Sul21: Na sua fala em
homenagem ao reitor Cancellier, o senhor disse que nós estaríamos vivendo a
pior das ditaduras. Em que sentido essa seria a pior das ditaduras?
Lédio Rosa de Andrade: Todas as ditaduras são ruins. Não
tem ditadura boa e ditadura ruim. Usei o termo “pior” no sentido das
dificuldades para combatê-la. Quando uma ditadura é ostensiva, como as
ditaduras militares que tivemos na América Latina ou ditaduras comunistas, onde
o Estado é o agressor direto e visível, você sabe que ali tem um inimigo e a
tendência é você se organizar para combater a violência ilegítima do Estado.
Agora, quando a ditadura vem travestida de justiça, como se estivesse fazendo o
bem e não o mal, para a maioria leva mais tempo para cair a ficha. Ela perdura
um tempo como algo bom e legitimado. Uma ditadura que consegue, através de um
discurso falso, de um discurso ideológico alienante e enganador, ter a
complacência e até o aplauso da população é uma ditadura que não será combatida
até que as pessoas se dêem conta de que foram enganadas. Por isso que eu digo
que ela é pior. Está travestida de bondade, quando, na verdade, é pura maldade.
Sul21: Como integrante
do Judiciário e professor de Criminologia na UFSC, qual a sua avaliação sobre o
papel que o poder Judiciário vem desempenhando em todo esse processo? A maioria
desse poder apoia as práticas que estamos vendo ou há uma disputa mais ou menos
equilibrada dentro dele?
Lédio Rosa de Andrade: O que tenho dito, onde tenho tido
espaço para me manifestar, é que o Judiciário, apesar de ser extremamente
conservador e reacionário em alguns casos, ainda não tem uma maioria que
compactua com os desrespeitos ao Estado Democrático de Direito. O que é
assustador é que maioria do Judiciário está absolutamente silenciosa. O que
está fazendo com que as pessoas se mantenham caladas assistindo a todas essas
barbaridades que estamos vendo. Isso é difícil de entender. Eu não diria que a
maioria dos integrantes do Judiciário tem uma postura ideológica fascista, como
são fascistas essas práticas sobre as quais estamos conversando.

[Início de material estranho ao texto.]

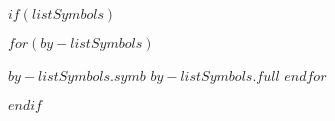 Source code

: \frontmatter

\buildFrontPages





$if(listSymbols)$
\begin{listSymbols}
$for(by-listSymbols)$
  \item[$by-listSymbols.symb$] $by-listSymbols.full$
$endfor$
\end{listSymbols}
$endif$

\mainmatter
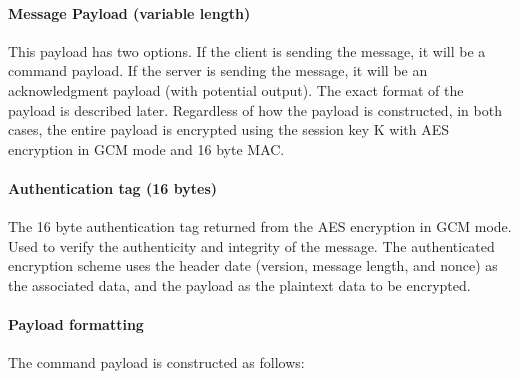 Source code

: \documentclass[12pt]{article}
\begin{document}
\paragraph{Message Payload (variable length)}

This payload has two options. If the client is sending the message, it will be a command payload. If the server is sending the message, it will be an acknowledgment payload (with potential output). The exact format of the payload is described later. Regardless of how the payload is constructed, in both cases, the entire payload is encrypted using the session key K with AES encryption in GCM mode and 16 byte MAC.

\paragraph{Authentication tag (16 bytes)}

The 16 byte authentication tag returned from the AES encryption in GCM mode. Used to verify the authenticity and integrity of the message. The authenticated encryption scheme uses the header date (version, message length, and nonce) as the associated data, and the payload as the plaintext data to be encrypted.

\paragraph{Payload formatting}

\noindent The command payload is constructed as follows:
\end{document}

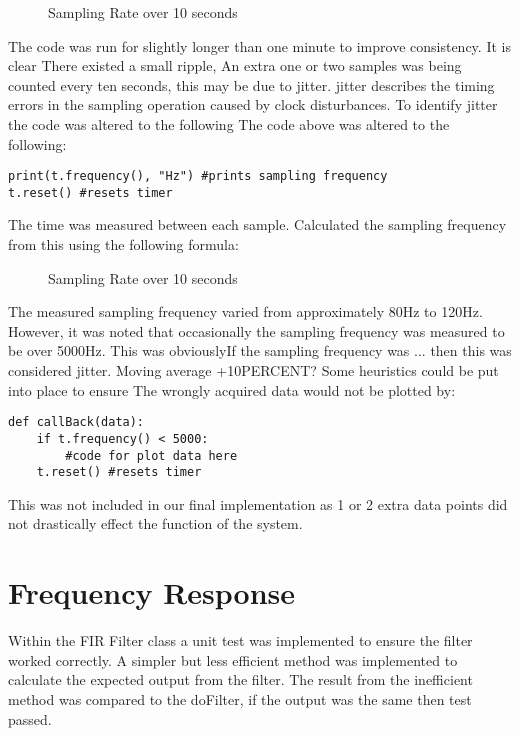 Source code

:\documentclass{article}
\begin{document}
\begin{figure}[h!]
    \centering
    
    \caption{Sampling Rate over 10 seconds}
    \label{fig:universe}
\end{figure}
\newline 
The code was run for slightly longer than one minute to improve consistency. It is clear There existed a small ripple, An extra one or two samples was being counted every ten seconds, this may be due to jitter. jitter describes the timing errors in the sampling operation caused by clock disturbances. To identify jitter the code was altered to the following The code above was altered to the following:\\
\lstset{language=Python}
\begin{lstlisting}
print(t.frequency(), "Hz") #prints sampling frequency
t.reset() #resets timer
\end{lstlisting}
The time was measured between each sample. Calculated the sampling frequency from this using the following formula:
\newline
\begin{figure}[h!]
    \centering
    
    \caption{Sampling Rate over 10 seconds}
    \label{fig:universe}
\end{figure}
\newline 
The measured sampling frequency varied from approximately 80Hz to 120Hz. However, it was noted that occasionally the sampling frequency was measured to be over 5000Hz. This was obviouslyIf the sampling frequency was ... then this was considered jitter. Moving average +10PERCENT? Some heuristics could be put into place to ensure The wrongly acquired data would not be plotted by:
\lstset{language=Python}
\begin{lstlisting}
def callBack(data):
    if t.frequency() < 5000:
        #code for plot data here
    t.reset() #resets timer
\end{lstlisting}
This was not included in our final implementation as 1 or 2 extra data points did not drastically effect the function of the system.


\section{Frequency Response}
Within the FIR Filter class a unit test was implemented to ensure the filter worked correctly. A simpler but less efficient method was implemented to calculate the expected output from the filter. The result from the inefficient method was compared to the doFilter, if the output was the same then test passed.
\end{document}
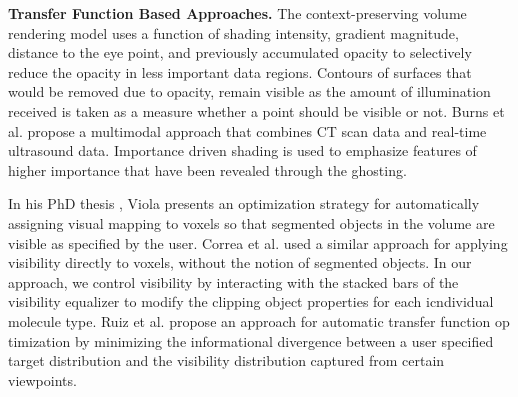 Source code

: \noindent
\textbf{Transfer Function Based Approaches.}
The context-preserving volume rendering model \cite{Bruckner05} uses a function of shading intensity, gradient magnitude, distance to the eye point, and previously accumulated opacity to selectively reduce the opacity in less important data regions. Contours of surfaces that would be removed due to opacity, remain visible as the amount of illumination received is taken as a measure whether a point should be visible or not.
Burns et al. \cite{Burns07} propose a multimodal approach that combines CT scan data and real-time ultrasound data. Importance driven shading is used to emphasize features of higher importance that have been revealed through the ghosting.

In his PhD thesis \cite{phd-viola}, Viola presents an optimization strategy for automatically assigning visual mapping to voxels so that segmented objects in the volume are visible as specified by the user. Correa et al. \cite{correa11} used a similar approach for applying visibility directly to voxels, without the notion of segmented objects.
In our approach, we control visibility by interacting with the stacked bars of the visibility equalizer to modify the clipping object properties for each icndividual molecule type.
Ruiz et al. \cite{ruiz11} propose an approach for automatic transfer function op
timization by minimizing the informational divergence between a user specified target distribution and the visibility distribution captured from certain viewpoints. 

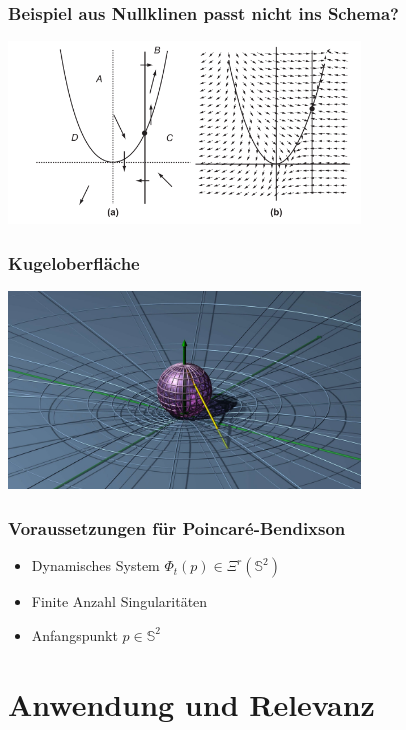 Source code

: \documentclass[ngerman, aspectratio=169]{beamer}
\begin{document}
    \begin{frame}
    \frametitle{Beispiel aus Nullklinen passt nicht ins Schema?}
        \begin{center}
            \includegraphics[width=0.7\textwidth]{../images/nullklinen.pdf}
        \end{center}
    \end{frame}
    \begin{frame}
    \frametitle{Kugeloberfläche}
        \begin{center}
            \includegraphics[width=0.7\textwidth]{../images/kugel_animation_thumbnail.jpg}
        \end{center}
    \end{frame}
    \begin{frame}
    \frametitle{Voraussetzungen für Poincaré-Bendixson}
        \begin{itemize}
            \item Dynamisches System $\Phi_t(p) \in \Xi^r(\mathbb{S}^2)$
            \item Finite Anzahl Singularitäten
            \item Anfangspunkt $p \in \mathbb{S}^2$
        \end{itemize}
    \end{frame}

    \section{Anwendung und Relevanz}
\end{document}
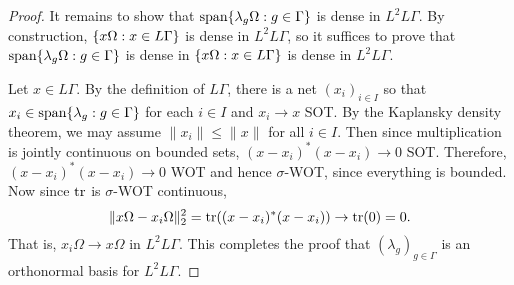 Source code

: \documentclass[a4paper,10pt]{report}
\DeclarePairedDelimiter{\set}{\{}{\}}
\begin{document}
\begin{enumerate}
\begin{enumerate}
\begin{proof}
					It remains to show that $\text{span}\set{\lambda_g\Omega : g \in \Gamma}$
					is dense in $L^2L\Gamma$.
					By construction, $\set{x\Omega : x \in L\Gamma}$ is dense in $L^2L\Gamma$,
					so it suffices to prove that $\text{span}\set{\lambda_g\Omega : g \in \Gamma}$
					is dense in $\set{x\Omega : x \in L\Gamma}$ is dense in $L^2L\Gamma$.
					
					Let $x \in L\Gamma$.
					By the definition of $L\Gamma$, there is a net $(x_i)_{i \in I}$
					so that $x_i \in \text{span}\set{\lambda_g : g \in \Gamma}$
					for each $i \in I$ and $x_i \to x$ SOT.
					By the Kaplansky density theorem,
					we may assume $\|x_i\| \le \|x\|$ for all $i \in I$.
					Then since multiplication is jointly continuous on bounded sets,
					$(x - x_i)^*(x - x_i) \to 0$ SOT.
					Therefore, $(x - x_i)^*(x - x_i) \to 0$ WOT and hence $\sigma$-WOT,
					since everything is bounded.
					Now since $\operatorname{tr}$ is $\sigma$-WOT continuous,
					$$\|x\Omega - x_i\Omega\|_2^2 = \operatorname{tr}((x - x_i)^*(x - x_i)) \to \operatorname{tr}(0) = 0.$$
					That is, $x_i\Omega \to x\Omega$ in $L^2L\Gamma$.
					This completes the proof that $(\lambda_g)_{g \in \Gamma}$
					is an orthonormal basis for $L^2L\Gamma$.
					

\end{proof}
\end{enumerate}
\end{enumerate}
\end{document}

Apesar de
conservador, o poder Judiciário não tem uma maioria de membros fascistas. Ele
tem uma maioria de membros conservadores, isso sim.
Sul21: Como o senhor
definiria o papel que o Supremo Tribunal Federal vem desempenhando nesta
conjuntura?
Lédio Rosa de Andrade: Na minha opinião, o Supremo está
deixando escapar, inclusive simbolicamente, o resguardo irrestrito do sistema
constitucional. No momento em que avaliza práticas que afrontam o Estado
Democrático de Direito, como permitir a prisão das pessoas sem trânsito em
julgado, em nome da agilidade da Justiça. Isso afronta a Constituição
claramente. Não só isso. No momento em que o Supremo fica inerte diante do
desrespeito de suas próprias decisões como, por exemplo, a súmula 11, que
proíbe o uso de algemas salvo em situações onde a pessoa realmente represente
perigo. Hoje, a polícia vai na universidade, usa a condução coercitiva de forma
ilegal e o Supremo fica inerte, assistindo tudo isso pela televisão . Com isso,
ele perde a sua capacidade de ser o guia brasileiro do respeito ao Estado
Democrático de Direito.
Sul21: Na sua fala em
homenagem ao reitor, o senhor também fez um alerta e uma convocação sobre a
necessidade de lutar para enfrentar o retorno do fascismo no Brasil. Saindo da
esfera exclusiva do Judiciário, na sua visão, como essas práticas fascistas
estão se manifestando na sociedade?
Lédio Rosa de Andrade: O tema sobre o qual estamos falando
é de grande complexidade. Para entendê-lo, é preciso ir passo a passo. Todo o
Estado que passa por um processo de crise e que possui uma estrutura
sociopolítica injusta, cria na população determinados devaneios que são até
justificáveis em certa medida. A população que está submetida a uma estrutura
injusta de vida, que passa fome e necessidades materiais básicas, ela acredita
em qualquer coisa para enfrentar essa situação de penúria. Os valores do Estado
Democrático de Direito não fazem parte da vida cotidiana de milhões de pessoas
que vivem nas periferias. Essas pessoas não usufruem materialmente dos
benefícios do Estado Democrático de Direito que garante os direitos individuais
das pessoas incluídas. Já as pessoas excluídas não possuem, na democracia, um
valor de vida e trocam com muita facilidade qualquer valor democrático por
segurança e trabalho.
Se
vem um aventureiro, que tem por trás dele toda uma estrutura fascista de modo
vida mas promete segurança e trabalho, as pessoas aceitam isso. Elas não estão
preocupadas em preservar os valores da democracia porque estão passando
necessidades básicas mesmo. Eu não posso falar mal das pessoas que vivem nestas
condições. Nós não passamos fome, vendo os filhos chorar por que não tem o que
comer. O Brasil atravessa uma forte crise de injustiça social, que perdura por
anos, e a população está aceitando, no âmbito político, propostas que
sacrificam a democracia, prometendo algo que não vão cumprir.
Sul21: O senhor viveu o
golpe e a ditadura que se instalou em 64. Há alguma comparação que se possa
fazer entre o que aconteceu naquela época e o que estamos vendo hoje?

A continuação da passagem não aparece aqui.